STATE FARM MUTUAL AUTOMOBILE INSURANCE COMPANY and Karl Caswell, Defendants-Appellees.

No. 86-369.

Court of Appeal of Louisiana, Third Circuit.

April 8, 1987.
Rehearing Denied April 29, 1987.

*994 Steven Beverung, Lake Charles, for plaintiff-appellant.

Stockwell and Assoc., Bernard H. McLaughlin, Jr., Lake Charles, for defendants-appellees.

Before DOMENGEAUX, GUIDRY and STOKER, JJ.

STOKER, Judge.

This is an action for personal injuries, arising out of an automobile accident, instituted *995 by plaintiff, Edward C. Aucoin, Sr. (Aucoin), against Karl Caswell (Caswell), and his insurer, State Farm Mutual Automobile Insurance Company (State Farm). After a trial on the merits, the jury returned a verdict finding Aucoin and Caswell to be equally at fault in causing the accident and awarding Aucoin the sum of $100 for his special and general damages. This jury verdict was made the judgment of the trial court. It is this judgment which the plaintiff has appealed.

The issues presented by the plaintiff for review are:

(1) Whether the trial court erred as a matter of law and fact in finding plaintiff to be 50% at fault in causing the accident; and
(2) Whether the award of $100 for special and general damages was so grossly inadequate as to constitute an abuse of the "much discretion" of the trier of fact.

We reverse the judgment in part, amend in part, and affirm the judgment as amended.

FACTS

On January 6, 1984, at approximately 10:30 A.M., Aucoin and Caswell were involved in an automobile accident at the intersection of Bunker Hill Road and Birdnest Road in Calcasieu Parish. The two roads form a "T" intersection. Bunker Hill Road runs in a north-south direction. Birdnest Road runs in an east-west direction until it reaches Bunker Hill Road on its east side. Birdnest does not continue west from the intersection. However, a name change takes place at the "T" intersection, and north of the intersection, what would ordinarily be a continuation of Bunker Hill Road, is designated as Birdnest Road. Regardless of the name change, the physical arrangement is simply that of an east-west road which ends at the "T" junction with a continuous north-south road.

Caswell was traveling south on the north-south road and intended to make a left (east) turn into the east-west road. Aucoin was traveling west on the east-west road and intended to turn right (north) into the north-south road. There is a stop sign facing the traffic traveling west on the east-west road, the north-south traffic being favored. The accident occurred in the right lane of the east-west road just past the stop sign. Caswell, attempting to turn left at the intersection, cut the corner too sharp and collided head-on with Aucoin who was preparing to turn right, i.e., north, into the north-south road. Caswell's vehicle suffered moderate damage, but Aucoin's was more heavily damaged. Caswell was issued a traffic citation for his action.

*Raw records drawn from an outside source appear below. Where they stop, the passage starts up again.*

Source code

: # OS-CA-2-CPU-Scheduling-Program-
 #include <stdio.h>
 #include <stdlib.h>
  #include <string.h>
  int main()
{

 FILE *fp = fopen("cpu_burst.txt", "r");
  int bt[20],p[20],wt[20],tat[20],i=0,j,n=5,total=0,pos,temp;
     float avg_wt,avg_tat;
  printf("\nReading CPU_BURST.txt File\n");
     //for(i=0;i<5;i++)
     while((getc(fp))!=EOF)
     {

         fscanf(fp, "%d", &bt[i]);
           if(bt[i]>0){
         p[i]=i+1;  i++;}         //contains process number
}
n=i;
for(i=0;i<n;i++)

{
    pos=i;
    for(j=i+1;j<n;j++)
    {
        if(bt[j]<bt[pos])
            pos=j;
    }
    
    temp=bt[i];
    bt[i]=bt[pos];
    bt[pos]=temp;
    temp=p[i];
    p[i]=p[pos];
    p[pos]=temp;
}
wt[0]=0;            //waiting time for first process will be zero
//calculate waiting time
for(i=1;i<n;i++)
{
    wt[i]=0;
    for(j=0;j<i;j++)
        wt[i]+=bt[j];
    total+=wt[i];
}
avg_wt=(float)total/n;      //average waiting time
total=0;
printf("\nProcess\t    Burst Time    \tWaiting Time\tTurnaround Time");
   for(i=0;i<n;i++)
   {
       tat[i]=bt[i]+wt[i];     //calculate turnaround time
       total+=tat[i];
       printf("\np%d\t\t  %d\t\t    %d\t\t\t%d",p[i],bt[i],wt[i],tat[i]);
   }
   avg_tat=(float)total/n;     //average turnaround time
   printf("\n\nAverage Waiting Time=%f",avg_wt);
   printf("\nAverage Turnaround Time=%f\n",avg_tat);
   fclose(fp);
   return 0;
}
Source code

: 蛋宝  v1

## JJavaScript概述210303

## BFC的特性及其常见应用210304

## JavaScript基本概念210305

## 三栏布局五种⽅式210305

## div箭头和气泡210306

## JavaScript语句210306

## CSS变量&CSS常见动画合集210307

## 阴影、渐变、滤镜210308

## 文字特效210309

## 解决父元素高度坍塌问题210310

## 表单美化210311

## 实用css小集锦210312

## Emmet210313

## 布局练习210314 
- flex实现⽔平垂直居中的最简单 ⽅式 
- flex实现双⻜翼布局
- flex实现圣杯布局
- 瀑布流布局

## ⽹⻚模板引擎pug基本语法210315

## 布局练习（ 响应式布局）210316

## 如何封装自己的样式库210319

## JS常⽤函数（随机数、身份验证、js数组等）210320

After the accident Aucoin was seen by a doctor in the emergency room of Lake Charles Memorial Hospital. Medications were prescribed and he was released to return home. Aucoin injured his right knee and left shoulder in the accident.

DID THE TRIAL COURT ERR IN FINDING PLAINTIFF TO BE 50% AT FAULT?

The jury determined that Aucoin and Caswell were equally at fault in causing this accident. The verdict form does not state the factual or legal basis that the jury relied on in reaching its conclusion. While the findings of the jury are to be accorded great weight, we find in this case that the jury's determination with respect to the cause of the accident is clearly wrong.

Caswell, as the left turning motorist, should have exercised a higher degree of care in negotiating his turn. Caswell's negligence is further demonstrated by the fact that this accident occurred in Aucoin's lane of travel. LSA-R.S. 32:101(A)(2) provides:

"§ 101. Required position and method of turning at intersections

* * * * * *

"(2) Left turns on two-way roadways. At any intersection where traffic is permitted to move in both directions on each roadway entering the intersection, an approach for a left turn shall be made in that portion of the right half of the roadway nearest the center line thereof and by passing to the right of such center line where it enters the intersection and after entering the intersection the left *996 turn shall be made so as to leave the intersection to the right of the center line of the roadway being entered. Whenever practicable the left turn shall be made in that portion of the intersection to the left of the center of the intersection."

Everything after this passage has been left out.